▶ _Your objective_
Although the data below holds other lines too, output only those from the line with "The easiest way" up to and including the line with "and one of the", exactly as they appear.

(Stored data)

---*---

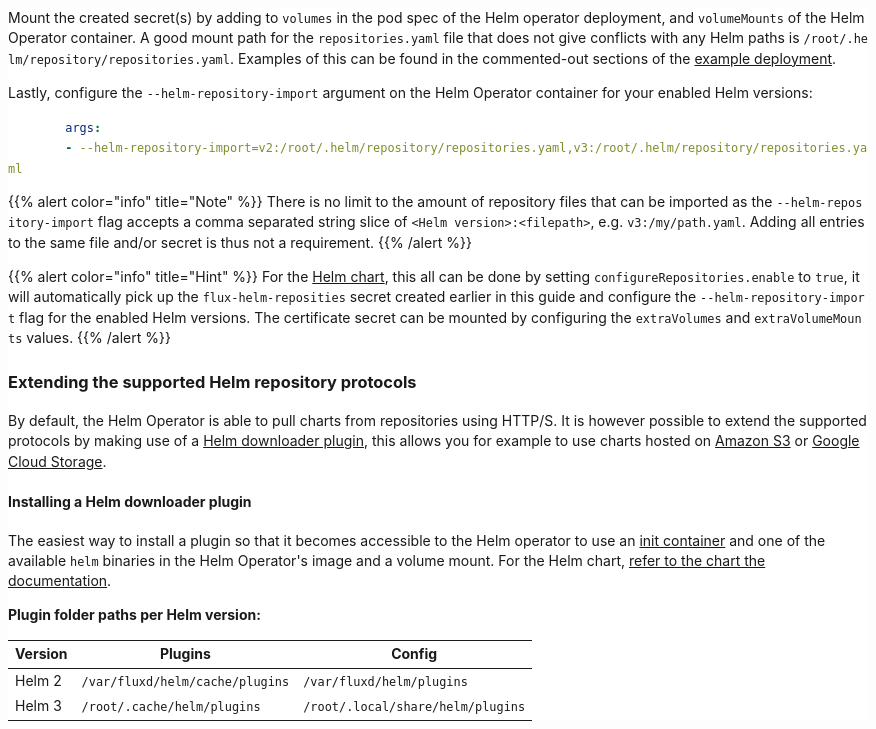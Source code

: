 Mount the created secret(s) by adding to `volumes` in the pod spec of the Helm
operator deployment, and `volumeMounts` of the Helm Operator container. A good
mount path for the `repositories.yaml` file that does not give conflicts with
any Helm paths is `/root/.helm/repository/repositories.yaml`. Examples of this
can be found in the commented-out sections of the [example
deployment](https://github.com/fluxcd/helm-operator/blob/1.4.1/deploy/deployment.yaml).

Lastly, configure the `--helm-repository-import` argument on the Helm Operator
container for your enabled Helm versions:

```yaml
        args:
        - --helm-repository-import=v2:/root/.helm/repository/repositories.yaml,v3:/root/.helm/repository/repositories.yaml
```

{{% alert color="info" title="Note" %}}
There is no limit to the amount of repository files that can be imported
as the `--helm-repository-import` flag accepts a comma separated string
slice of `<Helm version>:<filepath>`, e.g. `v3:/my/path.yaml`.
Adding all entries to the same file and/or secret is thus not a requirement.
{{% /alert %}}

{{% alert color="info" title="Hint" %}}
For the [Helm chart](../references/chart.md), this all can be done by setting
`configureRepositories.enable` to `true`, it will automatically pick up the 
`flux-helm-reposities` secret created earlier in this guide and configure the
`--helm-repository-import` flag for the enabled Helm versions. The certificate
secret can be mounted by configuring the `extraVolumes` and `extraVolumeMounts`
values.
{{% /alert %}}

### Extending the supported Helm repository protocols

By default, the Helm Operator is able to pull charts from repositories using
HTTP/S. It is however possible to extend the supported protocols by making use
of a [Helm downloader plugin](https://helm.sh/docs/topics/plugins/#downloader-plugins),
this allows you for example to use charts hosted on [Amazon S3](https://github.com/hypnoglow/helm-s3)
or [Google Cloud Storage](https://github.com/hayorov/helm-gcs).

#### Installing a Helm downloader plugin

The easiest way to install a plugin so that it becomes accessible to the Helm
operator to use an [init container](https://kubernetes.io/docs/concepts/workloads/pods/init-containers/)
and one of the available `helm` binaries in the Helm Operator's image and a
volume mount. For the Helm chart,
[refer to the chart the documentation](../references/chart.md#use-helm-downloader-plugins).

**Plugin folder paths per Helm version:**
 

| Version | Plugins                         | Config                            |
|---------|---------------------------------|-----------------------------------|
| Helm 2  | `/var/fluxd/helm/cache/plugins` | `/var/fluxd/helm/plugins`         |
| Helm 3  | `/root/.cache/helm/plugins`     | `/root/.local/share/helm/plugins` |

---*---

▶ _Response box_
The easiest way to install a plugin so that it becomes accessible to the Helm
operator to use an [init container](https://kubernetes.io/docs/concepts/workloads/pods/init-containers/)
and one of the available `helm` binaries in the Helm Operator's image and a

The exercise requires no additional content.